• **Your goal**
For the entries below, the result should be an exact transcription of the lines from the one with "- Для скрещивания и" up to and including the one with "H | 36 | 44", and only those.

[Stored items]
%%

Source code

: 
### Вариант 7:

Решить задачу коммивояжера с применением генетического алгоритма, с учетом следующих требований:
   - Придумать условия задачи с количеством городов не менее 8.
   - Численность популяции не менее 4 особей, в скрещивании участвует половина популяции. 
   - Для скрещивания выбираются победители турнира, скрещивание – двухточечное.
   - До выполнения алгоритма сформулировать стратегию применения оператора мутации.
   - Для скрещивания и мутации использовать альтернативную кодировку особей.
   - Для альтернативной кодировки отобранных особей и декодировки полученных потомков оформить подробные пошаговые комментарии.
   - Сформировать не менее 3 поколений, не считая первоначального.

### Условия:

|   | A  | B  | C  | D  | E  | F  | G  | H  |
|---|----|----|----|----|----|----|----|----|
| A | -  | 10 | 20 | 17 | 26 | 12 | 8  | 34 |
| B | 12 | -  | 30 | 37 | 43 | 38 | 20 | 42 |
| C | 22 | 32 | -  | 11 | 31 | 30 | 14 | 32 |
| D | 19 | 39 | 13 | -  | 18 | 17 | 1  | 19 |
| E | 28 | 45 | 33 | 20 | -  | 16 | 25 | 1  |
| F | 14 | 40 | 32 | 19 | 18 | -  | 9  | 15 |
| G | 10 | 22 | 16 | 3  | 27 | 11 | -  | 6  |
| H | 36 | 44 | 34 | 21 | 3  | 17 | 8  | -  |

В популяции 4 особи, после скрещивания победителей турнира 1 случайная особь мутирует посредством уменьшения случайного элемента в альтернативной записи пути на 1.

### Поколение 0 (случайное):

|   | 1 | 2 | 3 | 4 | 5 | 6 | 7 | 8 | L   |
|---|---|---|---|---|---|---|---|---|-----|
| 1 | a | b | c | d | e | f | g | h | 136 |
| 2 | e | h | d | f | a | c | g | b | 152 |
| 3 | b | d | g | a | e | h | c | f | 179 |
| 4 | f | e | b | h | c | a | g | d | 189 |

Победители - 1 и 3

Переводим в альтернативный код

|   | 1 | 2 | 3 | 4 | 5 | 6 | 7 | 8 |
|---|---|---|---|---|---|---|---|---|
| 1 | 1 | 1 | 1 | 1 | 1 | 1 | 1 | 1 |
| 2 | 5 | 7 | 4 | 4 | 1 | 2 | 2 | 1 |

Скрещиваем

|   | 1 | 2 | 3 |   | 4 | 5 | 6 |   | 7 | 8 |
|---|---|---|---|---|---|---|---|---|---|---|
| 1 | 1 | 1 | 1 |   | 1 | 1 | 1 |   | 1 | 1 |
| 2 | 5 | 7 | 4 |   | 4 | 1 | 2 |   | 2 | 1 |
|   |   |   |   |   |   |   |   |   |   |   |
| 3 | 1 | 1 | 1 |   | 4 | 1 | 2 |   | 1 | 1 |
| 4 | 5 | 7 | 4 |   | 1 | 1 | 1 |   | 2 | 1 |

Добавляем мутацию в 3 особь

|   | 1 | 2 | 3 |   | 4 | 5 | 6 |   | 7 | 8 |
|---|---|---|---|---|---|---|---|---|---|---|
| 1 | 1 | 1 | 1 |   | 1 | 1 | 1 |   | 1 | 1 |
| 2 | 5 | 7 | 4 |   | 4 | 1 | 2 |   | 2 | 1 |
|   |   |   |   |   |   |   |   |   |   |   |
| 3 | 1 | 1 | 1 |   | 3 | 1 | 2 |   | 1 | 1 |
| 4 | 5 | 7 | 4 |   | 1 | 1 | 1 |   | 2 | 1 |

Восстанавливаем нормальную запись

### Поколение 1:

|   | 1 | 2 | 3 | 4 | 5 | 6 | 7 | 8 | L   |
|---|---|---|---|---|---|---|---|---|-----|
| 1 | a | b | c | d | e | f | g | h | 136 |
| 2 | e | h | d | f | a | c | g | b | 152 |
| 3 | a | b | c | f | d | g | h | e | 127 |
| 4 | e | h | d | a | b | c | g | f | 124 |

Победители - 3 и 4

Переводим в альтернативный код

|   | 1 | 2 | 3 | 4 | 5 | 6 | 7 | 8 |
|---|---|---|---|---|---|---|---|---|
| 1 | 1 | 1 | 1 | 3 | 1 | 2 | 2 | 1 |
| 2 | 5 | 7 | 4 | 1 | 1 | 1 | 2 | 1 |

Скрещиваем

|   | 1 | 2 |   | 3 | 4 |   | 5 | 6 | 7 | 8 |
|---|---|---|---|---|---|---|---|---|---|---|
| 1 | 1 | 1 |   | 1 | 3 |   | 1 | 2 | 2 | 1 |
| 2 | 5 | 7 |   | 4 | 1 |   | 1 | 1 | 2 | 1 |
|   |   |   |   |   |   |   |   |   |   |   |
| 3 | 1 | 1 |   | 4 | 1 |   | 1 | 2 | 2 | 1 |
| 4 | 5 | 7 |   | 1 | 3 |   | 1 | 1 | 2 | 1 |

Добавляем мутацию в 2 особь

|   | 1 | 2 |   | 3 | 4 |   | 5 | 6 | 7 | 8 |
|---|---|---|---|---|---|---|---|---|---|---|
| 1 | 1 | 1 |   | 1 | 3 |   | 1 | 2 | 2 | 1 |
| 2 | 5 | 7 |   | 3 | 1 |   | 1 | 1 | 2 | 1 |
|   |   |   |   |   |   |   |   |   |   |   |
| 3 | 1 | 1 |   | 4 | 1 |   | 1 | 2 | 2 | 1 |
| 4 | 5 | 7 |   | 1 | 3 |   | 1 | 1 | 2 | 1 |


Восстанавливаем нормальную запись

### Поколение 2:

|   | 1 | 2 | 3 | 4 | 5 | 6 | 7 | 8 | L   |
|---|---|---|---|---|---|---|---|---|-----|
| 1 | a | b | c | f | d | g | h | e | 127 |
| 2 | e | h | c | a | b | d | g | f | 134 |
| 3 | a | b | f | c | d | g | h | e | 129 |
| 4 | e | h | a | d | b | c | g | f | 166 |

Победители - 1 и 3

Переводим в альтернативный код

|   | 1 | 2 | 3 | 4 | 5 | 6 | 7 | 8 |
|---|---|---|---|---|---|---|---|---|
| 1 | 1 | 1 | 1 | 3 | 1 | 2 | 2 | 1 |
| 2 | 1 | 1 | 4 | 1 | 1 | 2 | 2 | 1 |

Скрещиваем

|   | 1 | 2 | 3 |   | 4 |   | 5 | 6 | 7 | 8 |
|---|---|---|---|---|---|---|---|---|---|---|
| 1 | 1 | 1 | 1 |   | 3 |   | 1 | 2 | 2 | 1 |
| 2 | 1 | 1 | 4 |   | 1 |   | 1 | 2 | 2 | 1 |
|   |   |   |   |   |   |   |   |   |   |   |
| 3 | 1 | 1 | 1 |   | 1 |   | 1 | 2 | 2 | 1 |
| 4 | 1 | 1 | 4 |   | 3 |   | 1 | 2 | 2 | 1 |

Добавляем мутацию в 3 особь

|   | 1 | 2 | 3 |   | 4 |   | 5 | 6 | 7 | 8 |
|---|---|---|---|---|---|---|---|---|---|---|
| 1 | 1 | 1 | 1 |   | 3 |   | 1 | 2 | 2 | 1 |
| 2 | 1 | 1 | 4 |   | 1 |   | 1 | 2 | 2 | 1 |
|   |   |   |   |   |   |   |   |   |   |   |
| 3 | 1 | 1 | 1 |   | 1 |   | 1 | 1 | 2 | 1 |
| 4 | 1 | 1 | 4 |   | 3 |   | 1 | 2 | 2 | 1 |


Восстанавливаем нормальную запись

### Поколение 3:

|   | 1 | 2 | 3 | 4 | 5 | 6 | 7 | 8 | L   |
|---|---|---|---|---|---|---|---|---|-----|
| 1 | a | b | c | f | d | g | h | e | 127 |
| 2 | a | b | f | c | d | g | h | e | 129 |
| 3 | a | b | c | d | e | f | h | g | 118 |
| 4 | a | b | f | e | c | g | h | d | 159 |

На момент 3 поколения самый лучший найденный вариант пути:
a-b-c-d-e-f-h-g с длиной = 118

%%

• **Response below**
   - Для скрещивания и мутации использовать альтернативную кодировку особей.
   - Для альтернативной кодировки отобранных особей и декодировки полученных потомков оформить подробные пошаговые комментарии.
   - Сформировать не менее 3 поколений, не считая первоначального.

### Условия:

|   | A  | B  | C  | D  | E  | F  | G  | H  |
|---|----|----|----|----|----|----|----|----|
| A | -  | 10 | 20 | 17 | 26 | 12 | 8  | 34 |
| B | 12 | -  | 30 | 37 | 43 | 38 | 20 | 42 |
| C | 22 | 32 | -  | 11 | 31 | 30 | 14 | 32 |
| D | 19 | 39 | 13 | -  | 18 | 17 | 1  | 19 |
| E | 28 | 45 | 33 | 20 | -  | 16 | 25 | 1  |
| F | 14 | 40 | 32 | 19 | 18 | -  | 9  | 15 |
| G | 10 | 22 | 16 | 3  | 27 | 11 | -  | 6  |
| H | 36 | 44 | 34 | 21 | 3  | 17 | 8  | -  |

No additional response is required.